What Is White Labeling in AdPeeps?
White labeling (also called Private Branding) allows you to hide the AdPeeps hosted URL from visitors and advertisers.
With DNS private branding enabled:
- The control panel
- Ad delivery URLs
- Advertiser login pages
all appear to originate from a subdomain on your own website, even though ads are still securely served, tracked, and maintained by AdPeeps on adpeepshosted.com.
This gives you full branding control without sacrificing reliability or performance.
Why Use DNS Private Branding?
DNS forwarding provides several important benefits:
- AdPeeps continues to handle hosting, monitoring, and system stability
- All ad calls and URLs appear to come from your own domain
- Your site maintains a consistent, professional look
- A CNAME record ensures you always point to the correct AdPeeps server, even if IP addresses change
This setup is commonly used by publishers, agencies, and developers offering ad services to clients.

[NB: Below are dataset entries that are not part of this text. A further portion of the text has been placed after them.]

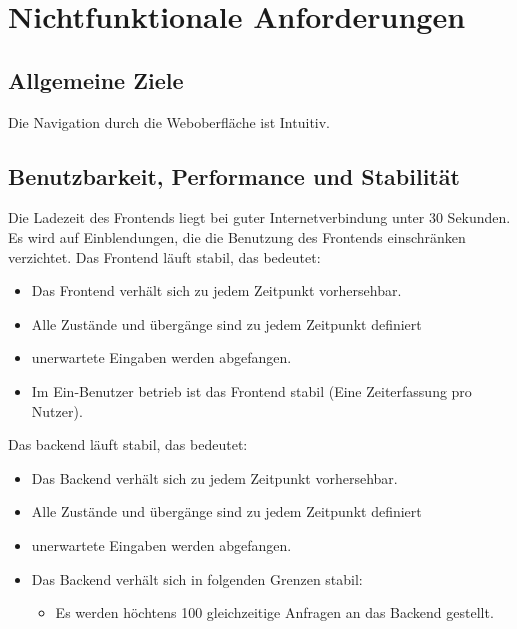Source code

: \section{Nichtfunktionale Anforderungen}

\subsection{Allgemeine Ziele}
\begin{requirements}
     Die Navigation durch die Weboberfläche ist Intuitiv.
\end{requirements}

\subsection{Benutzbarkeit, Performance und Stabilität}
\begin{requirements}
     Die Ladezeit des Frontends liegt bei guter Internetverbindung unter 30 Sekunden.
     Es wird auf Einblendungen, die die Benutzung des Frontends einschränken verzichtet.
     Das Frontend läuft stabil, das bedeutet:
     \begin{itemize}
        \item Das Frontend verhält sich zu jedem Zeitpunkt vorhersehbar.
        \item Alle Zustände und übergänge sind zu jedem Zeitpunkt definiert
        \item unerwartete Eingaben werden abgefangen.
        \item Im Ein-Benutzer betrieb ist das Frontend stabil (Eine Zeiterfassung pro Nutzer).
     \end{itemize}
      Das backend läuft stabil, das bedeutet:
          \begin{itemize}
             \item Das Backend verhält sich zu jedem Zeitpunkt vorhersehbar.
             \item Alle Zustände und übergänge sind zu jedem Zeitpunkt definiert
             \item unerwartete Eingaben werden abgefangen.
             \item Das Backend verhält sich in folgenden Grenzen stabil:
                \begin{itemize}
                    \item Es werden höchtens 100 gleichzeitige Anfragen an das Backend gestellt.
                \end{itemize}
          \end{itemize}
\end{requirements}

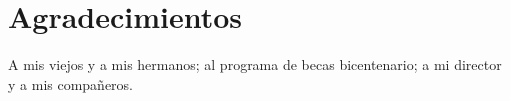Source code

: \chapter*{Agradecimientos}

\noindent A mis viejos y a mis hermanos; al programa de becas bicentenario; a mi director y a mis compañeros.
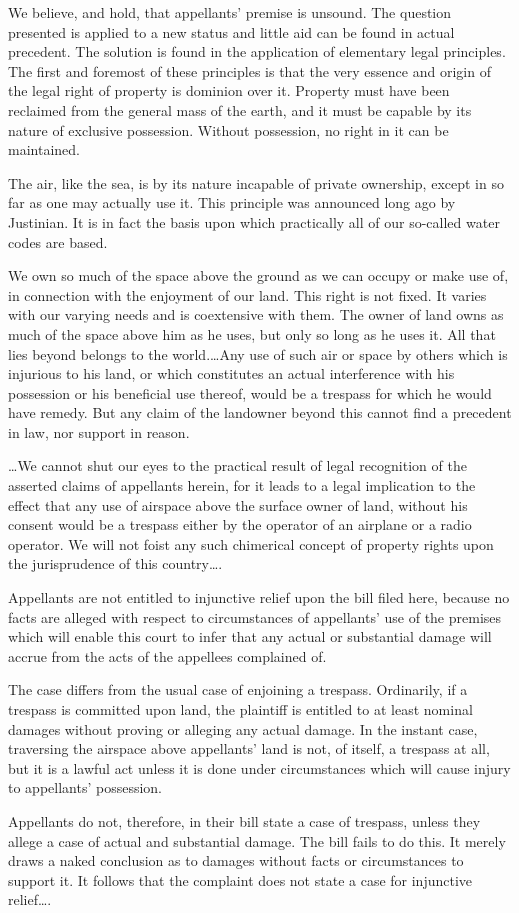 We believe, and hold, that appellants' premise is unsound. The question
presented is applied to a new status and little aid can be found in actual
precedent. The solution is found in the application of elementary legal
principles. The first and foremost of these principles is that the very essence
and origin of the legal right of property is dominion over it. Property must
have been reclaimed from the general mass of the earth, and it must be capable
by its nature of exclusive possession. Without possession, no right in it can
be maintained.

The air, like the sea, is by its nature incapable of private ownership, except
in so far as one may actually use it. This principle was announced long ago by
Justinian. It is in fact the basis upon which practically all of our so-called
water codes are based.

We own so much of the space above the ground as we can occupy or make use of, in
connection with the enjoyment of our land. This right is not fixed. It varies
with our varying needs and is coextensive with them. The owner of land owns as
much of the space above him as he uses, but only so long as he uses it. All
that lies beyond belongs to the world.\dots Any use of such air or space by
others which is injurious to his land, or which constitutes an actual
interference with his possession or his beneficial use thereof, would be a
trespass for which he would have remedy. But any claim of the landowner beyond
this cannot find a precedent in law, nor support in reason.

\dots We cannot shut our eyes to the practical result of legal recognition of
the asserted claims of appellants herein, for it leads to a legal implication
to the effect that any use of airspace above the surface owner of land, without
his consent would be a trespass either by the operator of an airplane or a
radio operator. We will not foist any such chimerical concept of property
rights upon the jurisprudence of this country\dots.

Appellants are not entitled to injunctive relief upon the bill filed here,
because no facts are alleged with respect to circumstances of appellants' use
of the premises which will enable this court to infer that any actual or
substantial damage will accrue from the acts of the appellees complained of.

The case differs from the usual case of enjoining a trespass. Ordinarily, if a
trespass is committed upon land, the plaintiff is entitled to at least nominal
damages without proving or alleging any actual damage. In the instant case,
traversing the airspace above appellants' land is not, of itself, a trespass at
all, but it is a lawful act unless it is done under circumstances which will
cause injury to appellants' possession.

Appellants do not, therefore, in their bill state a case of trespass, unless
they allege a case of actual and substantial damage. The bill fails to do this.
It merely draws a naked conclusion as to damages without facts or circumstances
to support it. It follows that the complaint does not state a case for
injunctive relief\dots.

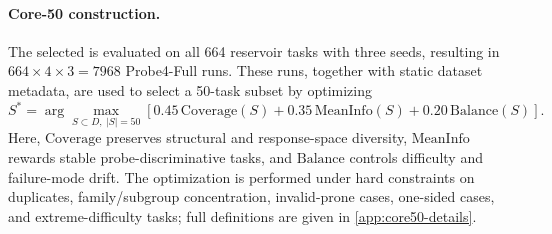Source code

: 
\paragraph{Core-50 construction.}
The selected \probe{} is evaluated on all 664 reservoir tasks with three seeds, resulting in \(664 \times 4 \times 3 = 7968\) Probe4-Full runs. These runs, together with static dataset metadata, are used to select a 50-task subset by optimizing
\[
S^*
=
\arg\max_{S\subset D,\ |S|=50}
\left[
0.45\,\mathrm{Coverage}(S)
+
0.35\,\mathrm{MeanInfo}(S)
+
0.20\,\mathrm{Balance}(S)
\right].
\]
Here, \(\mathrm{Coverage}\) preserves structural and response-space diversity, \(\mathrm{MeanInfo}\) rewards stable probe-discriminative tasks, and \(\mathrm{Balance}\) controls difficulty and failure-mode drift. The optimization is performed under hard constraints on duplicates, family/subgroup concentration, invalid-prone cases, one-sided cases, and extreme-difficulty tasks; full definitions are given in \cref{app:core50-details}.

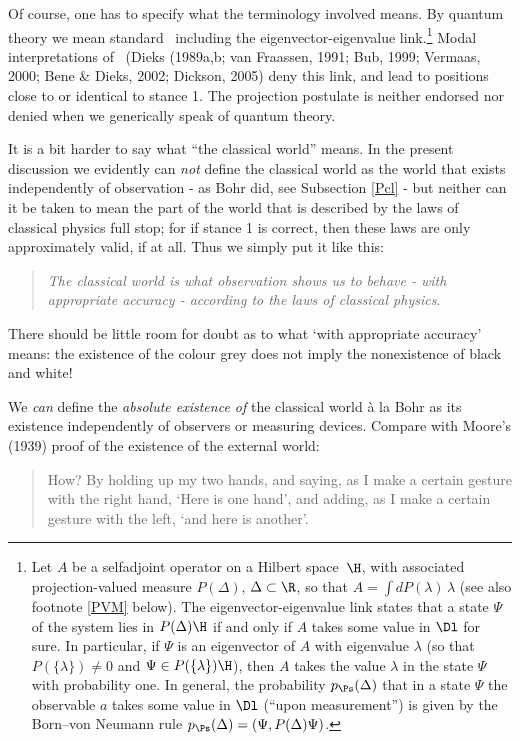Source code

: \documentclass[12pt,titlepage]{article}
\newcommand{\Hs}{Hilbert space} \newcommand{\Bs}{Banach space}
\newcommand{\lm}{\lambda} \newcommand{\Lm}{\Lambda}
\begin{document}
Of course, one has to specify what the terminology involved means. By quantum theory we mean standard \qm\  including the eigenvector-eigenvalue link.\footnote{Let $A$ be a selfadjoint operator on a \Hs\ $\H$, with associated
projection-valued measure $P(\Delta)$, $\Delta\subset \R$, so that $A=\int dP(\lm)\, \lm$ (see also footnote  \ref{PVM} below). The eigenvector-eigenvalue link states that a state $\Psi$ of the system lies in $P(\Delta)\H$ if and only if $A$ takes some value in $\Dl$ for sure. In particular, if $\Psi$ is an eigenvector of $A$ with eigenvalue $\lm$ (so that $P(\{\lm\})\neq 0$ and $\Psi\in P(\{\lm\})\H$), then $A$ takes the value $\lm$ in the state $\Psi$ with probability one. In general, the probability $p_{\Ps}(\Delta)$ that
in a state $\Psi$ the observable $a$ takes some value in $\Dl$ (``upon measurement'') is given by the Born--von Neumann  rule $p_{\Ps}(\Delta)=(\Psi, P(\Delta)\Psi)$.} 
Modal interpretations of \qm\ (Dieks (1989a,b; van Fraassen, 1991; Bub, 1999; Vermaas, 2000; Bene \& Dieks, 2002; Dickson, 2005) deny this link, and lead to positions  close to or identical to stance 1.
 The projection postulate is neither endorsed nor denied when we generically speak of quantum theory.

 It is a bit harder to say what ``the classical world'' means. In the present discussion we evidently  can {\it not}  define the classical world as the world that exists independently of observation - as Bohr did, see Subsection \ref{Pcl} - but neither can it be taken to mean the
part of the world that is described by the laws of classical physics full stop; for if stance 1 is correct, then  these laws are only approximately valid, if at all. Thus we simply put it like this: 
\begin{quote}{\it The classical world is what observation shows us to behave - with appropriate accuracy - according to the laws of classical physics}.
\end{quote}
There should be little room for doubt as to what `with appropriate accuracy' means: the existence of the colour grey does not imply the nonexistence of black and white!

We {\it can} define the {\it absolute existence of}  the classical world \`{a} la Bohr as its existence  independently of observers or measuring devices. Compare with Moore's (1939)  proof of the existence of the external world:
\begin{quote} 
How? By holding up my two hands, and saying, as I make a certain gesture with the right hand, `Here is one hand', and adding, as I make a certain gesture with the left, `and here is another'.\end{quote}
\end{document}
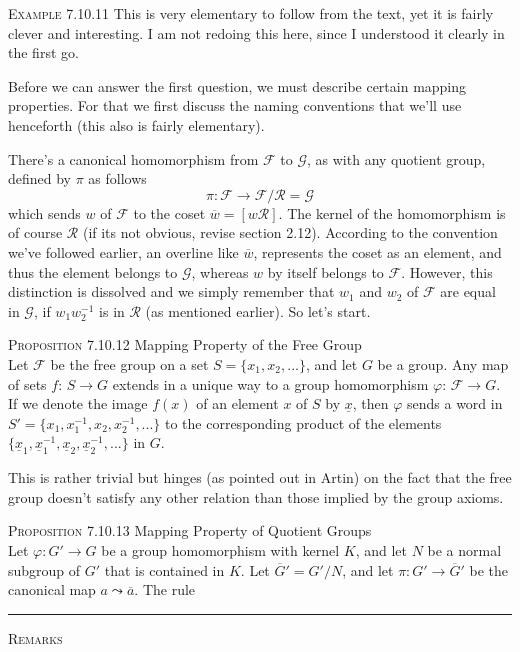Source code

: \documentclass[12pt]{article}
\begin{document}
\textsc {Example 7.10.11} This is very elementary to follow from the text, yet it is fairly clever and interesting. I am not redoing this here, since I understood it clearly in the first go.
\par
Before we can answer the first question, we must describe certain mapping properties. For that we first discuss the naming conventions that we'll use henceforth (this also is fairly elementary).
\par
There's a canonical homomorphism from $\mathcal F$ to $\mathcal G$, as with any quotient group, defined by $\pi$ as follows
\begin{equation*}
\pi : \mathcal {F \rightarrow F/R = G}
\end{equation*}
which sends $w$ of $\mathcal F$ to the coset $\overline w = [w\mathcal R]$. The kernel of the homomorphism is of course $\mathcal R$ (if its not obvious, revise section 2.12). According to the convention we've followed earlier, an overline like $\overline w$, represents the coset as an element, and thus the element belongs to $\mathcal G$, whereas $w$ by itself belongs to $\mathcal F$. However, this distinction is dissolved and we simply remember that $w_{1}$ and $w_{2}$ of $\mathcal F$ are equal in $\mathcal G$, if $w_{1}w_{2}^{-1}$ is in $\mathcal R$ (as mentioned earlier). So let's start.
\par
\textsc {Proposition 7.10.12} Mapping Property of the Free Group\\
Let $\mathcal F$ be the free group on a set $S=\{x_{1},x_{2},...\}$, and let $G$ be a group. Any map of sets $f:\,S \rightarrow G$ extends in a unique way to a group homomorphism $\varphi : \, \mathcal F \rightarrow G$. If we denote the image $f(x)$ of an element $x$ of $S$ by $\underline x$, then $\varphi$ sends a word in $S'=\{x_{1},x_{1}^{-1},x_{2},x_{2}^{-1},...\}$ to the corresponding product of the elements $\{\underline x_{1}, \underline x_{1}^{-1}, \underline x_{2}, \underline x_{2}^{-1},...\}$ in $G$.
\par
This is rather trivial but hinges (as pointed out in Artin) on the fact that the free group doesn't satisfy any other relation than those implied by the group axioms.
\par
\textsc {Proposition 7.10.13} Mapping Property of Quotient Groups\\
Let $\varphi : G' \rightarrow G$ be a group homomorphism with kernel $K$, and let $N$ be a normal subgroup of $G'$ that is contained in $K$. Let $\overline G' = G'/N$, and let $\pi : G' \rightarrow \overline G'$ be the canonical map $a \leadsto \overline a$. The rule 
\vspace{500pt}
\hrule
\vspace{12pt}
\begin{center}
{\textsc {Remarks}}
\end{center}
\end{document}
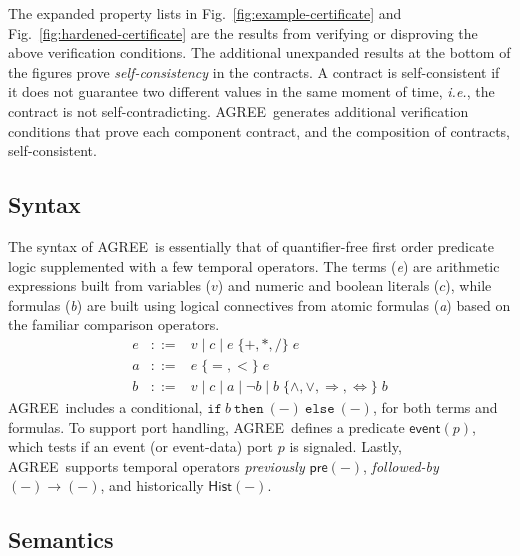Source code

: \documentclass[global,twocolumn]{svjour}
\newcommand{\konst}[1]{\ensuremath{\mathsf{#1}}}
\newcommand{\imp}{\Rightarrow}
\newcommand{\set}[1]{\ensuremath{\{ {#1} \}}}
\newcommand{\itelse}[3]{\mbox{$\mathtt{if}\ {#1}\ \mathtt{then}\ {#2}\ \mathtt{else}\ {#3}$}}
\newcommand{\figref}[1]{Fig.~\ref{#1}}
\newcommand{\agr}{AGREE}
\newcommand{\ie}{\textit{i.e.}}
\begin{document}
The expanded property lists in \figref{fig:example-certificate} and \figref{fig:hardened-certificate} are the results from verifying or disproving the above verification conditions.
%
The additional unexpanded results at the bottom of the figures prove \emph{self-consistency} in the contracts.
%
A contract is self-consistent if it does not guarantee two different values in the same moment of time, \ie, the contract is not self-contradicting.
%
\agr\ generates additional verification conditions that prove each component contract, and the composition of contracts, self-consistent.


\subsection{Syntax}
\label{sec:agree-semantics}

The syntax of \agr\ is essentially that of quantifier-free first order predicate logic supplemented with a few temporal operators.
%
The terms (\emph{e}) are arithmetic expressions built from variables ($v$) and numeric and boolean literals ($c$), while formulas (\emph{b}) are built using logical connectives from atomic formulas (\emph{a}) based on the familiar comparison operators.
%
\[
\begin{array}{rcl}
e & ::= & v \mid c \mid e \;\set{+,*,/}\; e \\
a & ::= & e\; \set{=,<}\; e \\
b & ::= & v \mid c \mid a \mid \neg b
            \mid b \; \set{\land,\lor,\imp,\iff}\; b
\end{array}
\]
%
\agr\ includes a conditional, $\itelse{b}{(-)}{(-)}$, for both terms and formulas. To support port handling, \agr\ defines a predicate $\konst{event}(p)$, which tests if an event (or event-data) port $p$ is signaled.
%
Lastly, \agr\ supports temporal operators \emph{previously} $\konst{pre}(-)$, \emph{followed-by} $(-) \to (-)$, and historically $\konst{Hist}(-)$.


\subsection{Semantics}
\end{document}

What You’ll Need Before You Start
To use private branding, you must:
- Have access to your domain’s DNS settings
- Be able to create a CNAME record
A CNAME record (also called an alias record) points a subdomain to an existing host record so traffic resolves correctly without hard-coding an IP address.
Step 1: Create a CNAME Record
At your DNS provider or web host:
- Create a CNAME record
- Choose the subdomain you want to use
Example:ads.yourdomain.com - Point the CNAME to the AdPeeps hosted domain as instructed
Many users choose ads, but any subdomain will work.
Step 2: Configure Your Alias in AdPeeps
- Log in to your AdPeeps Hosted account
- Go to Other Features / Settings
- Select Settings Configuration
- Locate the Domain Alias field
- Replace the default AdPeeps domain with your full alias URL
Example:ads.yourdomain.com - Save your changes
Once saved, AdPeeps will generate ad HTML using your branded URL.
Step 3: Access Your White-Labeled Control Panel
After setup is complete:
- Visit your branded subdomain
Example:ads.yourdomain.com - AdPeeps automatically identifies your account based on the domain alias
- No account number is required in the URL
Your advertisers and users will now interact entirely through your branded domain.
Best Practices
- Allow time for DNS changes to propagate (up to 24 hours in some cases)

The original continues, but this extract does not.